_Required work:_ Reading the records below, find how many lines include the word "remaining" and give that number alone.

============

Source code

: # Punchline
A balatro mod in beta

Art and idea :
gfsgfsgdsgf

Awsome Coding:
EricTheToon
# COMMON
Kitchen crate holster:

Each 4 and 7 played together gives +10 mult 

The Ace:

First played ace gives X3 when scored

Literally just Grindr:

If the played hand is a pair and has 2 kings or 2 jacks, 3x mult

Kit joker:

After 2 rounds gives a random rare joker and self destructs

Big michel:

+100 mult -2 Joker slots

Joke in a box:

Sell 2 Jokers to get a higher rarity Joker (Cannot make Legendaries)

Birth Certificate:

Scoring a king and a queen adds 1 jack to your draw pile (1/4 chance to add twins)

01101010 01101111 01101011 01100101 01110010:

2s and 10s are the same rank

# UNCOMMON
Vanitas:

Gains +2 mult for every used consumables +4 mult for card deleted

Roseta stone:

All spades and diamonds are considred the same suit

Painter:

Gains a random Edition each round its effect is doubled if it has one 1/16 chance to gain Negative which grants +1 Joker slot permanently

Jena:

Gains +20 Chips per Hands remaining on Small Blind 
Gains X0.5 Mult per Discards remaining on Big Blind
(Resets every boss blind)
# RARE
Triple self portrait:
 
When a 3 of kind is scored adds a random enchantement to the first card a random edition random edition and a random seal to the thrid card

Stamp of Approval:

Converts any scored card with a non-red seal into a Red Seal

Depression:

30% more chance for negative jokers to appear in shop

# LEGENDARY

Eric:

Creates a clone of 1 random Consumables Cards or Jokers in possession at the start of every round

============

_Result of the exercise:_ 2